Something inside Moby is dying. The techno auteur is chatting with Diffuser.fm before an appointment with his dentist. Moby assures us he’s not in pain; the appointment is just a preliminary check on a dodgy tooth, which he is anticipating will need a root canal.

“There’s a nerve in my tooth that is dying, poor little nerve,” he jokes dryly. During this summertime interview at his home in Los Angeles, a few weeks before the Sept. 30 release of his eleventh studio album, ‘Innocents,’ the 47-year-old New Yorker reveals that anticipating and accepting the inevitability of death -- whether of a poor little nerve or of every human that has ever lived -- is the album’s theme.

Over the course of the interview, Moby goes on to tackle the cosmos, the human condition and why people should learn to be compassionate with one another. He also explains how such ideas influenced his latest set of songs.

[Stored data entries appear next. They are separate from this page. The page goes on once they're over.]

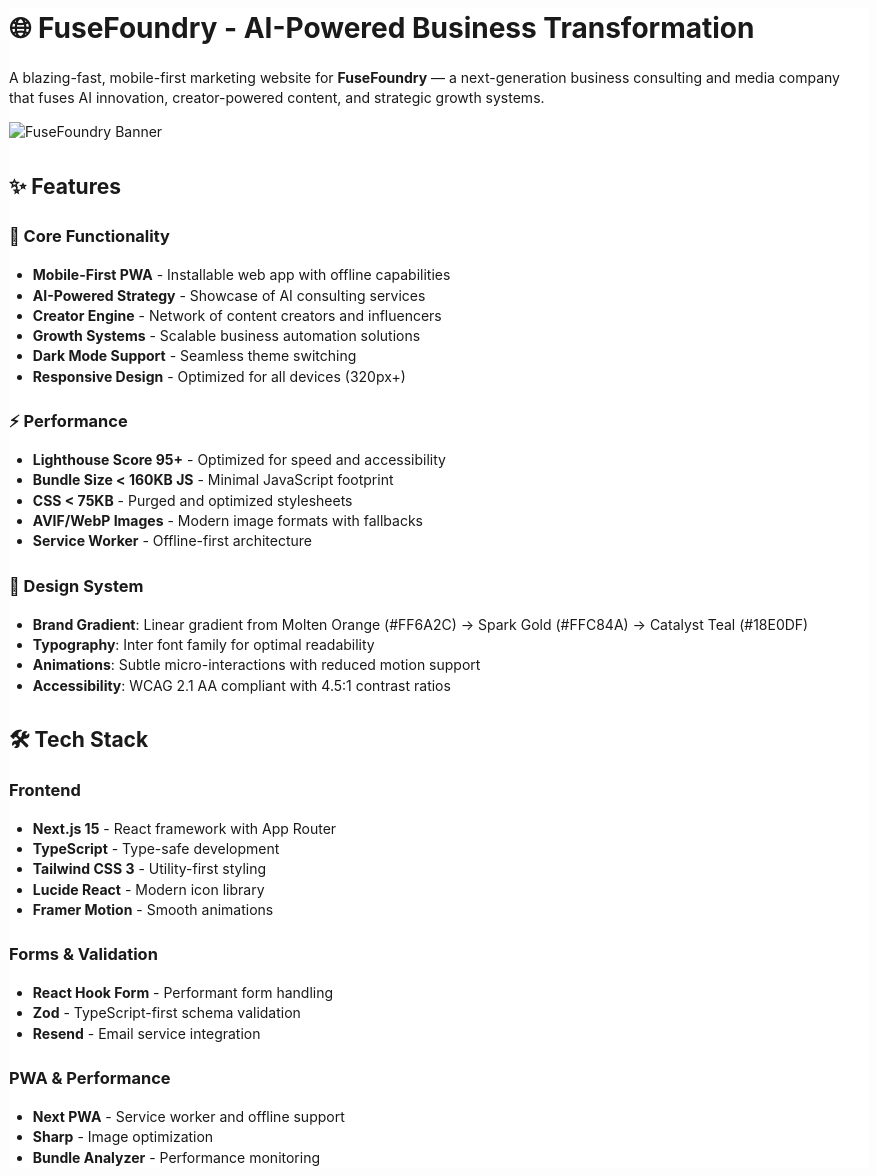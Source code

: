 # 🌐 FuseFoundry - AI-Powered Business Transformation

A blazing-fast, mobile-first marketing website for **FuseFoundry** — a next-generation business consulting and media company that fuses AI innovation, creator-powered content, and strategic growth systems.

![FuseFoundry Banner](https://via.placeholder.com/1200x400/FF6A2C/FFFFFF?text=FuseFoundry)

## ✨ Features

### 🎯 Core Functionality
- **Mobile-First PWA** - Installable web app with offline capabilities
- **AI-Powered Strategy** - Showcase of AI consulting services
- **Creator Engine** - Network of content creators and influencers  
- **Growth Systems** - Scalable business automation solutions
- **Dark Mode Support** - Seamless theme switching
- **Responsive Design** - Optimized for all devices (320px+)

### ⚡ Performance
- **Lighthouse Score 95+** - Optimized for speed and accessibility
- **Bundle Size < 160KB JS** - Minimal JavaScript footprint
- **CSS < 75KB** - Purged and optimized stylesheets
- **AVIF/WebP Images** - Modern image formats with fallbacks
- **Service Worker** - Offline-first architecture

### 🎨 Design System
- **Brand Gradient**: Linear gradient from Molten Orange (#FF6A2C) → Spark Gold (#FFC84A) → Catalyst Teal (#18E0DF)
- **Typography**: Inter font family for optimal readability
- **Animations**: Subtle micro-interactions with reduced motion support
- **Accessibility**: WCAG 2.1 AA compliant with 4.5:1 contrast ratios

## 🛠 Tech Stack

### Frontend
- **Next.js 15** - React framework with App Router
- **TypeScript** - Type-safe development
- **Tailwind CSS 3** - Utility-first styling
- **Lucide React** - Modern icon library
- **Framer Motion** - Smooth animations

### Forms & Validation
- **React Hook Form** - Performant form handling
- **Zod** - TypeScript-first schema validation
- **Resend** - Email service integration

### PWA & Performance
- **Next PWA** - Service worker and offline support
- **Sharp** - Image optimization
- **Bundle Analyzer** - Performance monitoring
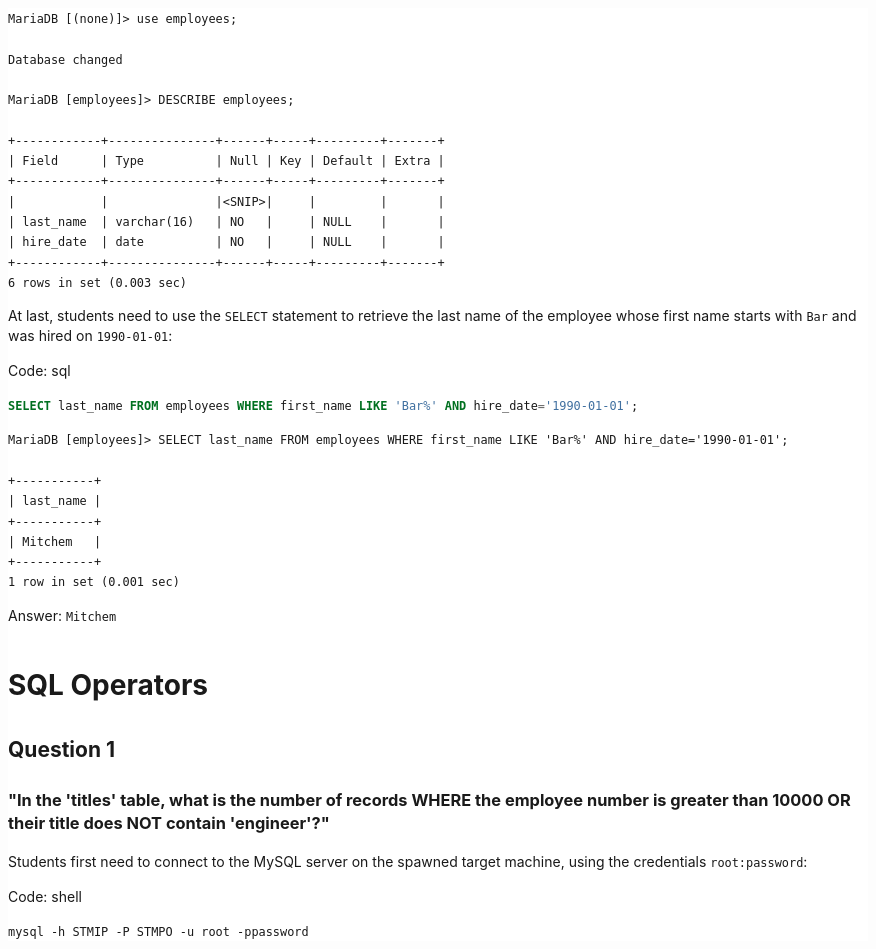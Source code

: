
 ```
MariaDB [(none)]> use employees;

Database changed

MariaDB [employees]> DESCRIBE employees;

+------------+---------------+------+-----+---------+-------+
| Field      | Type          | Null | Key | Default | Extra |
+------------+---------------+------+-----+---------+-------+
|            |               |<SNIP>|     |         |       |
| last_name  | varchar(16)   | NO   |     | NULL    |       |
| hire_date  | date          | NO   |     | NULL    |       |
+------------+---------------+------+-----+---------+-------+
6 rows in set (0.003 sec)
```

At last, students need to use the `SELECT` statement to retrieve the last name of the employee whose first name starts with `Bar` and was hired on `1990-01-01`:

Code: sql

```sql
SELECT last_name FROM employees WHERE first_name LIKE 'Bar%' AND hire_date='1990-01-01';
```

```
MariaDB [employees]> SELECT last_name FROM employees WHERE first_name LIKE 'Bar%' AND hire_date='1990-01-01';

+-----------+
| last_name |
+-----------+
| Mitchem   |
+-----------+
1 row in set (0.001 sec)
```

Answer: `Mitchem`

# SQL Operators

## Question 1

### "In the 'titles' table, what is the number of records WHERE the employee number is greater than 10000 OR their title does NOT contain 'engineer'?"

Students first need to connect to the MySQL server on the spawned target machine, using the credentials `root:password`:

Code: shell

```shell
mysql -h STMIP -P STMPO -u root -ppassword
```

‘Innocents’ features several guest vocalists. Along with you singing a rousing anthem called ‘The Perfect Life’ with Wayne Coyne (The Flaming Lips), most of them are male.

Gender-wise, it’s equal, isn’t it? There’s Cold Specks, Skylar Grey and my friend Inyang Bassey. That’s three ladies. Then there’s me, Damon Jurado, Mark Lanegan, and Wayne. OK. In the past, mostly I’ve had women; so this is the first time I’ve had slightly more men than women. There’s no real reason, I choose who best represents the emotion of the song.

Previously, you produced your own records solo. Why did you choose Mark “Spike” Stent (Madonna, Lady Gaga, Beyoncé, Björk, Massive Attack, Goldfrapp, M.I.A.) to co-produce ‘Innocents’ with you?

I felt like his sensibility made sense as a collaborator. I was signed to Mute Records for a long time, and Mute is a very odd interesting place, because they had pop acts like Erasure and Depeche Mode, but a lot of very strange music like Diamanda Galas. Nick Cave was on the label for a long time. There were a few people like Spike and this producer called Flood who were Mute in-house producers. I met Spike as a result of being on Mute really. We have a shared background.

What was the inspiration for the album’s title?

When I try to explain the inspiration for it, two things happen: One, I ramble on a bit, and also, I end up sounding like a true Southern Californian cliché. OK…

Paraphrase yourself, then.

It’s almost impossible, but I’ll try and truncate it. In the last few years, I’ve spent a lot of time thinking about the human condition and how it affects us all, to a certain extent, equally. There are vagaries to how humans are expressed: whether they’re tall, whether they’re short; rich, poor, fat, thin. But the human condition affects us all in that we get older, sicker, we die, we lose people around us, we lose things around us. I’ve just been more interested in what the healthiest response to the human condition might me. We all have different stratagems that enable us to pretend that the human condition might not apply to us, or to stave it off as much as possible. Whether it’s believing in wealth, or fame, or new age spirituality, or sports teams, or political websites. All these things that help us pretend that the world is not a 15 billion-year-old cypher and that our lives are short and apparently potentially without much universal significance. Um, are you still with me?

Yep, 15 billion-year-old cypher got my attention.

When I was at university, I was a philosophy major and you can’t be a philosophy major without a discussion on 20th century existentialism, which is sort of like what I’m talking about: that the universe might be vast and unknowable and our lives might not have significance. It might not be vast and unknowable, and our lives might have significance. But, who knows? To me, the only ... the nicest response is one of benign compassion and the solidarity that should arise because we’re all subjected to this equally. Even the worst of us have some innocence because we are scared little naked apes running around baffled by the universe. That’s where it came from.